Baseball Crank
Covering the Front and Back Pages of the Newspaper
January 23, 2004
POLITICS: Why Not Show Me?

The next batch of primaries after New Hampshire on January 27 is a seven-state breakout on February 3. The Democratic National Committee's site has what appears to be a definitive calendar of the remaining primary schedule. The Feb. 3 lineup:

Arizona
Delaware
Missouri
New Mexico
North Dakota
Oklahoma
South Carolina

Now, let me ask a silly question, since I don't know the answer to this: why does South Carolina get all the attention when reporters talk about the step after New Hampshire - are some of the others nonbinding or something? Missouri in particular is a swing state right in the heart of the country and bigger than South Carolina (11 electoral votes to SC's 8), and now its favorite son has dropped out. You'd think that would be a bigger story than a state the Democrats can't carry in November anyway. New Mexico went Democrat by a hair in 2000, and is a critical state in November; together with Arizona (which has 10 electoral votes and is probably in play if the Democrats are competitive), it provides an early test in the West, where none of the remaining candidates has a regional base. Even Oklahoma is nothing to sneeze at.

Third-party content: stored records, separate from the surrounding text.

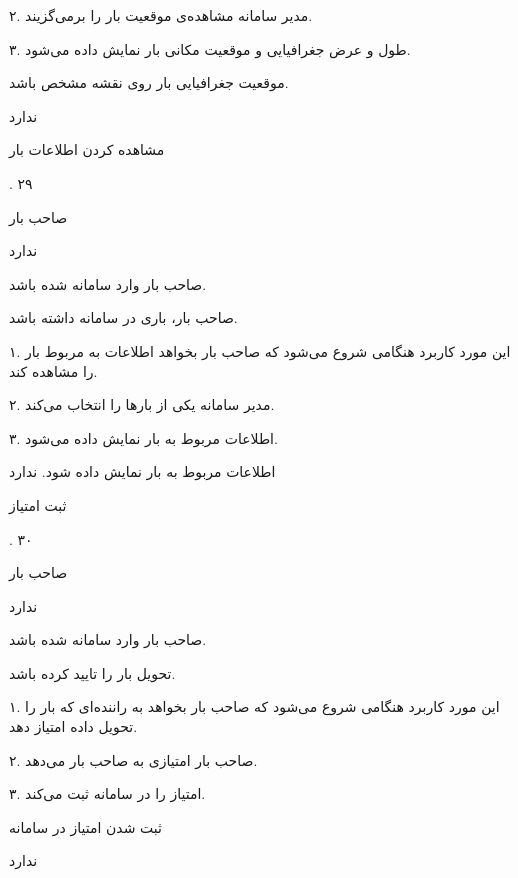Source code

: ۲. مدیر سامانه مشاهده‌ی موقعیت بار را برمی‌گزیند.

۳. طول و عرض جغرافیایی و موقعیت مکانی بار نمایش داده می‌شود.

موقعیت جغرافیایی بار روی نقشه مشخص باشد.

ندارد

\noindent \hrulefill

مشاهده کردن اطلاعات بار

.
۲۹

صاحب بار

ندارد

صاحب بار وارد سامانه شده باشد.

صاحب بار، باری در سامانه داشته باشد.


۱. این مورد کاربرد هنگامی شروع می‌شود که صاحب بار بخواهد اطلاعات به مربوط بار را مشاهده کند.

۲. مدیر سامانه یکی از بارها را انتخاب می‌کند.

۳. اطلاعات مربوط به بار نمایش داده می‌شود.

اطلاعات مربوط به بار نمایش داده شود.
ندارد

\noindent \hrulefill

ثبت امتیاز

.
۳۰

صاحب بار

ندارد


صاحب بار وارد سامانه شده باشد.

تحویل بار را تایید کرده باشد.


۱. این مورد کاربرد هنگامی شروع می‌شود که صاحب بار بخواهد به راننده‌ای که بار را تحویل داده امتیاز دهد.

۲. صاحب بار امتیازی به صاحب بار می‌دهد.

۳. امتیاز را در سامانه ثبت می‌کند.

ثبت شدن امتیاز در سامانه

ندارد

\noindent \hrulefill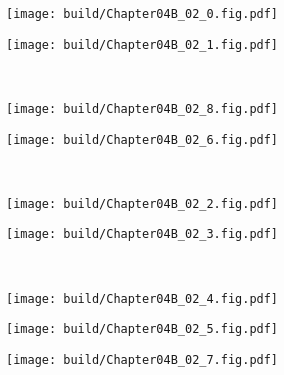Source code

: \begin{Figure}[电流源负载的差分放大器的差模特性]
    \begin{FigureSub}
        \texttt{[image: build/Chapter04B\_02\_0.fig.pdf]}
    \end{FigureSub}
    \begin{FigureSub}
        \texttt{[image: build/Chapter04B\_02\_1.fig.pdf]}
    \end{FigureSub}\\ \vspace{0.75cm}
    \begin{FigureSub}
        \texttt{[image: build/Chapter04B\_02\_8.fig.pdf]}
    \end{FigureSub}
    \begin{FigureSub}
        \texttt{[image: build/Chapter04B\_02\_6.fig.pdf]}
    \end{FigureSub}\\ \vspace{0.75cm}
    \begin{FigureSub}
        \texttt{[image: build/Chapter04B\_02\_2.fig.pdf]}
    \end{FigureSub}
    \begin{FigureSub}
        \texttt{[image: build/Chapter04B\_02\_3.fig.pdf]}
    \end{FigureSub}\\ \vspace{0.75cm}
    \begin{FigureSub}
        \texttt{[image: build/Chapter04B\_02\_4.fig.pdf]}
    \end{FigureSub}
    \begin{FigureSub}
        \texttt{[image: build/Chapter04B\_02\_5.fig.pdf]}
    \end{FigureSub}
\end{Figure}

\begin{Figure}[电流源负载的差分放大器的差模输出电压]
    \texttt{[image: build/Chapter04B\_02\_7.fig.pdf]}
\end{Figure}

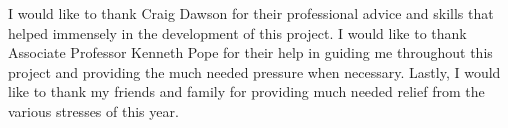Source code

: \documentclass[
12pt, %
oneside, %
english, %
onehalfspacing, %
headsepline, %
]{MastersDoctoralThesis} %
\begin{document}
\begin{acknowledgements}
\addchaptertocentry{\acknowledgementname} %
I would like to thank Craig Dawson for their professional advice and skills that helped immensely in the development of this project.
I would like to thank Associate Professor Kenneth Pope for their help in guiding me throughout this project and providing the much needed pressure when necessary.
Lastly, I would like to thank my friends and family for providing much needed relief from the various stresses of this year.
\end{acknowledgements}


\tableofcontents %

\listoffigures %









\end{document}
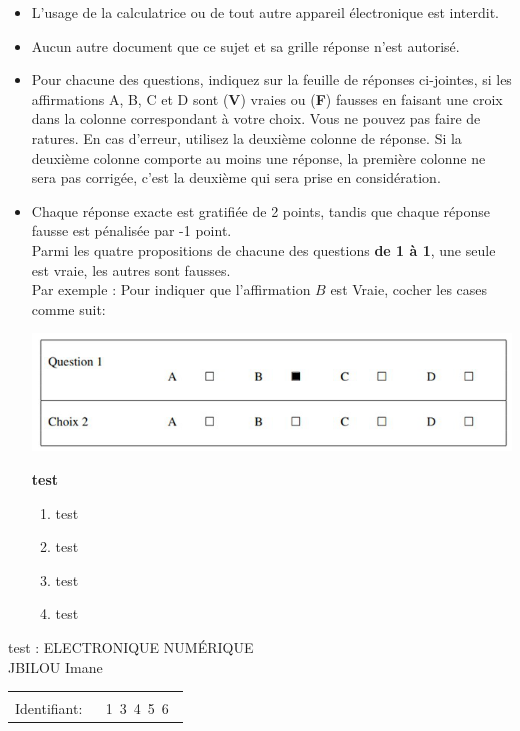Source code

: \documentclass{book}%
\begin{document}
\begin{itemize}%
\item%
L'usage de la calculatrice ou de tout autre appareil électronique est interdit.%
\item%
Aucun autre document que ce sujet et sa grille réponse n'est autorisé.%
\item%
Pour chacune des questions, indiquez sur la feuille de réponses ci-jointes, si les affirmations A, B, C et D sont (\textbf{V}) vraies ou (\textbf{F}) fausses en faisant une croix dans la colonne correspondant à votre choix. Vous ne pouvez pas faire de ratures. En cas d'erreur, utilisez la deuxième colonne de réponse. Si la deuxième colonne comporte au moins une réponse, la première colonne ne sera pas corrigée, c'est la deuxième qui sera prise en considération.%
\item%
Chaque réponse exacte est gratifiée de 2 points, tandis que chaque réponse fausse est pénalisée par -1 point. \\ 	Parmi les quatre propositions de chacune des questions \textbf{de 1 à 1}, une seule est vraie, les autres sont fausses. \\ 	Par exemple : Pour indiquer que l'affirmation $B$ est Vraie, cocher les cases comme suit:  \\ \begin{center}	\includegraphics[scale=0.8]{reponses.png} \end{center}%
\thispagestyle{empty}%
\begin{exercise}%
\textbf{test }%
\begin{enumerate}[label=\textbf{\Alph*. }]%
\item%
test%
\item%
test%
\item%
test%
\item%
test%
\end{enumerate}%
\end{exercise}%
\end{itemize}%
\newpage%
\thispagestyle{empty}%
test : ELECTRONIQUE NUMÉRIQUE $\qquad \qquad \qquad \qquad \qquad \qquad \qquad \qquad$ JBILOU Imane%
\begin{flushright}%
\begin{tabular}{|l|}%
\hline%
 \\%
\thispagestyle{empty}%
Identifiant: $\quad$ {\Large 1~3~4~5~6~}%
 \\%
\hline%
\end{tabular}%
\end{flushright}%
\end{document}
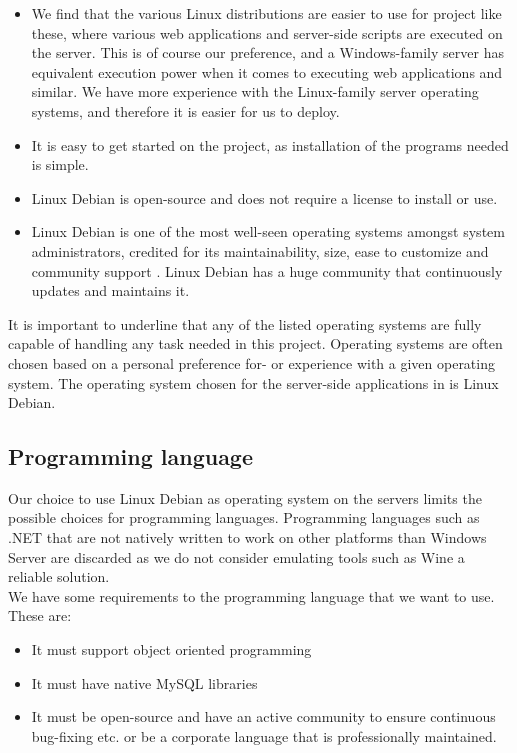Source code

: \begin{itemize}
	\item We find that the various Linux distributions are easier to use for project like these, where various web applications and server-side scripts are executed on the server. This is of course our preference, and a Windows-family server has equivalent execution power when it comes to executing web applications and similar. We have more experience with the Linux-family server operating systems, and therefore it is easier for us to deploy.
	\item It is easy to get started on the project, as installation of the programs needed is simple.
	\item Linux Debian is open-source and does not require a license to install or use. 
	\item Linux Debian is one of the most well-seen operating systems amongst system administrators, credited for its maintainability, size, ease to customize and community support \citep{why_debian}. Linux Debian has a huge community that continuously updates and maintains it. 
\end{itemize}

It is important to underline that any of the listed operating systems are fully capable of handling any task needed in this project.
Operating systems are often chosen based on a personal preference for- or experience with a given operating system.
The operating system chosen for the server-side applications in \projectname{} is Linux Debian.

\subsection{Programming language}
Our choice to use Linux Debian as operating system on the servers limits the possible choices for programming languages. 
Programming languages such as .NET that are not natively written to work on other platforms than Windows Server are discarded as we do not consider emulating tools such as Wine a reliable solution. \\

We have some requirements to the programming language that we want to use.
These are:

\begin{itemize}
	\item It must support object oriented programming
	\item It must have native MySQL libraries
	\item It must be open-source and have an active community to ensure continuous bug-fixing etc. or be a corporate language that is professionally maintained.
\end{itemize}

So why does the media keep talking only about the primaries as Iowa-New Hampshire-South Carolina?

Posted by Baseball Crank at 7:04 AM | Politics 2004 | Comments (2) | TrackBack (0)
Comments

3 words: East Coast Bias

Posted by: The Almighty at January 26, 2004 3:12 PM

South Carolina is the first primary of the Old South, and therefore an early indicator of how the region, viewed as monolith, will go. More importantly, emphasis on South Carolina allows the media to ruminate on how the candidates will play among Black folks without actually having to appear so unenlightened as to mention a distinct Black vote.

As for East Coast Bias, I don't think many Easterners think of South Carolina as on the ideological East Coast.